ACTION ITEM:
The response should hold every record from the listing that follows, verbatim, and no pictures.

(STUDY MATERIAL Opens)

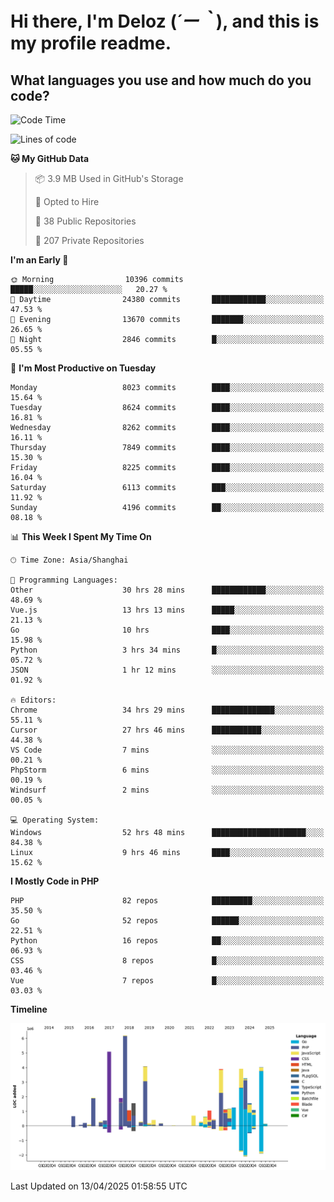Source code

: # **Hi there, I'm Deloz (*´ー｀*), and this is my profile readme.**

## **What languages you use and how much do you code?**

<!--START_SECTION:waka-->
![Code Time](http://img.shields.io/badge/Code%20Time-6%2C126%20hrs%2035%20mins-blue)

![Lines of code](https://img.shields.io/badge/From%20Hello%20World%20I%27ve%20Written-48.8%20million%20lines%20of%20code-blue)

**🐱 My GitHub Data** 

> 📦 3.9 MB Used in GitHub's Storage 
 > 
> 💼 Opted to Hire
 > 
> 📜 38 Public Repositories 
 > 
> 🔑 207 Private Repositories 
 > 
**I'm an Early 🐤** 

```text
🌞 Morning                10396 commits       █████░░░░░░░░░░░░░░░░░░░░   20.27 % 
🌆 Daytime                24380 commits       ████████████░░░░░░░░░░░░░   47.53 % 
🌃 Evening                13670 commits       ███████░░░░░░░░░░░░░░░░░░   26.65 % 
🌙 Night                  2846 commits        █░░░░░░░░░░░░░░░░░░░░░░░░   05.55 % 
```
📅 **I'm Most Productive on Tuesday** 

```text
Monday                   8023 commits        ████░░░░░░░░░░░░░░░░░░░░░   15.64 % 
Tuesday                  8624 commits        ████░░░░░░░░░░░░░░░░░░░░░   16.81 % 
Wednesday                8262 commits        ████░░░░░░░░░░░░░░░░░░░░░   16.11 % 
Thursday                 7849 commits        ████░░░░░░░░░░░░░░░░░░░░░   15.30 % 
Friday                   8225 commits        ████░░░░░░░░░░░░░░░░░░░░░   16.04 % 
Saturday                 6113 commits        ███░░░░░░░░░░░░░░░░░░░░░░   11.92 % 
Sunday                   4196 commits        ██░░░░░░░░░░░░░░░░░░░░░░░   08.18 % 
```


📊 **This Week I Spent My Time On** 

```text
🕑︎ Time Zone: Asia/Shanghai

💬 Programming Languages: 
Other                    30 hrs 28 mins      ████████████░░░░░░░░░░░░░   48.69 % 
Vue.js                   13 hrs 13 mins      █████░░░░░░░░░░░░░░░░░░░░   21.13 % 
Go                       10 hrs              ████░░░░░░░░░░░░░░░░░░░░░   15.98 % 
Python                   3 hrs 34 mins       █░░░░░░░░░░░░░░░░░░░░░░░░   05.72 % 
JSON                     1 hr 12 mins        ░░░░░░░░░░░░░░░░░░░░░░░░░   01.92 % 

🔥 Editors: 
Chrome                   34 hrs 29 mins      ██████████████░░░░░░░░░░░   55.11 % 
Cursor                   27 hrs 46 mins      ███████████░░░░░░░░░░░░░░   44.38 % 
VS Code                  7 mins              ░░░░░░░░░░░░░░░░░░░░░░░░░   00.21 % 
PhpStorm                 6 mins              ░░░░░░░░░░░░░░░░░░░░░░░░░   00.19 % 
Windsurf                 2 mins              ░░░░░░░░░░░░░░░░░░░░░░░░░   00.05 % 

💻 Operating System: 
Windows                  52 hrs 48 mins      █████████████████████░░░░   84.38 % 
Linux                    9 hrs 46 mins       ████░░░░░░░░░░░░░░░░░░░░░   15.62 % 
```

**I Mostly Code in PHP** 

```text
PHP                      82 repos            █████████░░░░░░░░░░░░░░░░   35.50 % 
Go                       52 repos            ██████░░░░░░░░░░░░░░░░░░░   22.51 % 
Python                   16 repos            ██░░░░░░░░░░░░░░░░░░░░░░░   06.93 % 
CSS                      8 repos             █░░░░░░░░░░░░░░░░░░░░░░░░   03.46 % 
Vue                      7 repos             █░░░░░░░░░░░░░░░░░░░░░░░░   03.03 % 
```



**Timeline**

![Lines of Code chart](https://raw.githubusercontent.com/deloz/deloz/main/assets/bar_graph.png)


 Last Updated on 13/04/2025 01:58:55 UTC
<!--END_SECTION:waka-->
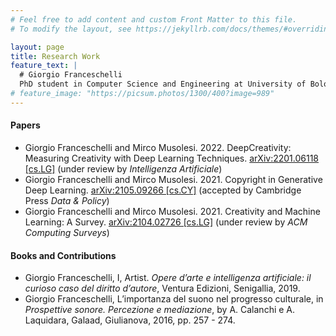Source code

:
 ```yaml
---
# Feel free to add content and custom Front Matter to this file.
# To modify the layout, see https://jekyllrb.com/docs/themes/#overriding-theme-defaults

layout: page
title: Research Work
feature_text: |
  # Giorgio Franceschelli
  PhD student in Computer Science and Engineering at University of Bologna.
# feature_image: "https://picsum.photos/1300/400?image=989"
---
```


#### Papers

* Giorgio Franceschelli and Mirco Musolesi. 2022. DeepCreativity: Measuring Creativity with Deep Learning Techniques. [arXiv:2201.06118 [cs.LG]](https://arxiv.org/abs/2201.06118) (under review by _Intelligenza Artificiale_)
* Giorgio Franceschelli and Mirco Musolesi. 2021. Copyright in Generative Deep Learning. [arXiv:2105.09266 [cs.CY]](https://arxiv.org/abs/2105.09266) (accepted by Cambridge Press _Data & Policy_)
* Giorgio Franceschelli and Mirco Musolesi. 2021. Creativity and Machine Learning: A Survey. [arXiv:2104.02726 [cs.LG]](https://arxiv.org/abs/2104.02726) (under review by _ACM Computing Surveys_)

#### Books and Contributions

* Giorgio Franceschelli, I, Artist. _Opere d’arte e intelligenza artificiale: il curioso caso del diritto d’autore_, Ventura Edizioni, Senigallia, 2019.
* Giorgio Franceschelli, L’importanza del suono nel progresso culturale, in _Prospettive sonore. Percezione e mediazione_, by A. Calanchi e A. Laquidara, Galaad, Giulianova, 2016, pp. 257 - 274.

(STUDY MATERIAL Closes)

TASK RESPONSE:
Source code

: # **Hi there, I'm Deloz (*´ー｀*), and this is my profile readme.**

## **What languages you use and how much do you code?**

<!--START_SECTION:waka-->
![Code Time](http://img.shields.io/badge/Code%20Time-6%2C126%20hrs%2035%20mins-blue)

![Lines of code](https://img.shields.io/badge/From%20Hello%20World%20I%27ve%20Written-48.8%20million%20lines%20of%20code-blue)

**🐱 My GitHub Data** 

> 📦 3.9 MB Used in GitHub's Storage 
 > 
> 💼 Opted to Hire
 > 
> 📜 38 Public Repositories 
 > 
> 🔑 207 Private Repositories 
 > 
**I'm an Early 🐤** 

```text
🌞 Morning                10396 commits       █████░░░░░░░░░░░░░░░░░░░░   20.27 % 
🌆 Daytime                24380 commits       ████████████░░░░░░░░░░░░░   47.53 % 
🌃 Evening                13670 commits       ███████░░░░░░░░░░░░░░░░░░   26.65 % 
🌙 Night                  2846 commits        █░░░░░░░░░░░░░░░░░░░░░░░░   05.55 % 
```
📅 **I'm Most Productive on Tuesday** 

```text
Monday                   8023 commits        ████░░░░░░░░░░░░░░░░░░░░░   15.64 % 
Tuesday                  8624 commits        ████░░░░░░░░░░░░░░░░░░░░░   16.81 % 
Wednesday                8262 commits        ████░░░░░░░░░░░░░░░░░░░░░   16.11 % 
Thursday                 7849 commits        ████░░░░░░░░░░░░░░░░░░░░░   15.30 % 
Friday                   8225 commits        ████░░░░░░░░░░░░░░░░░░░░░   16.04 % 
Saturday                 6113 commits        ███░░░░░░░░░░░░░░░░░░░░░░   11.92 % 
Sunday                   4196 commits        ██░░░░░░░░░░░░░░░░░░░░░░░   08.18 % 
```


📊 **This Week I Spent My Time On** 

```text
🕑︎ Time Zone: Asia/Shanghai

💬 Programming Languages: 
Other                    30 hrs 28 mins      ████████████░░░░░░░░░░░░░   48.69 % 
Vue.js                   13 hrs 13 mins      █████░░░░░░░░░░░░░░░░░░░░   21.13 % 
Go                       10 hrs              ████░░░░░░░░░░░░░░░░░░░░░   15.98 % 
Python                   3 hrs 34 mins       █░░░░░░░░░░░░░░░░░░░░░░░░   05.72 % 
JSON                     1 hr 12 mins        ░░░░░░░░░░░░░░░░░░░░░░░░░   01.92 % 

🔥 Editors: 
Chrome                   34 hrs 29 mins      ██████████████░░░░░░░░░░░   55.11 % 
Cursor                   27 hrs 46 mins      ███████████░░░░░░░░░░░░░░   44.38 % 
VS Code                  7 mins              ░░░░░░░░░░░░░░░░░░░░░░░░░   00.21 % 
PhpStorm                 6 mins              ░░░░░░░░░░░░░░░░░░░░░░░░░   00.19 % 
Windsurf                 2 mins              ░░░░░░░░░░░░░░░░░░░░░░░░░   00.05 % 

💻 Operating System: 
Windows                  52 hrs 48 mins      █████████████████████░░░░   84.38 % 
Linux                    9 hrs 46 mins       ████░░░░░░░░░░░░░░░░░░░░░   15.62 % 
```

**I Mostly Code in PHP** 

```text
PHP                      82 repos            █████████░░░░░░░░░░░░░░░░   35.50 % 
Go                       52 repos            ██████░░░░░░░░░░░░░░░░░░░   22.51 % 
Python                   16 repos            ██░░░░░░░░░░░░░░░░░░░░░░░   06.93 % 
CSS                      8 repos             █░░░░░░░░░░░░░░░░░░░░░░░░   03.46 % 
Vue                      7 repos             █░░░░░░░░░░░░░░░░░░░░░░░░   03.03 % 
```



**Timeline**

![Lines of Code chart](https://raw.githubusercontent.com/deloz/deloz/main/assets/bar_graph.png)


 Last Updated on 13/04/2025 01:58:55 UTC
<!--END_SECTION:waka-->
Source code

:
 ```yaml
---
# Feel free to add content and custom Front Matter to this file.
# To modify the layout, see https://jekyllrb.com/docs/themes/#overriding-theme-defaults

layout: page
title: Research Work
feature_text: |
  # Giorgio Franceschelli
  PhD student in Computer Science and Engineering at University of Bologna.
# feature_image: "https://picsum.photos/1300/400?image=989"
---
```


#### Papers

* Giorgio Franceschelli and Mirco Musolesi. 2022. DeepCreativity: Measuring Creativity with Deep Learning Techniques. [arXiv:2201.06118 [cs.LG]](https://arxiv.org/abs/2201.06118) (under review by _Intelligenza Artificiale_)
* Giorgio Franceschelli and Mirco Musolesi. 2021. Copyright in Generative Deep Learning. [arXiv:2105.09266 [cs.CY]](https://arxiv.org/abs/2105.09266) (accepted by Cambridge Press _Data & Policy_)
* Giorgio Franceschelli and Mirco Musolesi. 2021. Creativity and Machine Learning: A Survey. [arXiv:2104.02726 [cs.LG]](https://arxiv.org/abs/2104.02726) (under review by _ACM Computing Surveys_)

#### Books and Contributions

* Giorgio Franceschelli, I, Artist. _Opere d’arte e intelligenza artificiale: il curioso caso del diritto d’autore_, Ventura Edizioni, Senigallia, 2019.
* Giorgio Franceschelli, L’importanza del suono nel progresso culturale, in _Prospettive sonore. Percezione e mediazione_, by A. Calanchi e A. Laquidara, Galaad, Giulianova, 2016, pp. 257 - 274.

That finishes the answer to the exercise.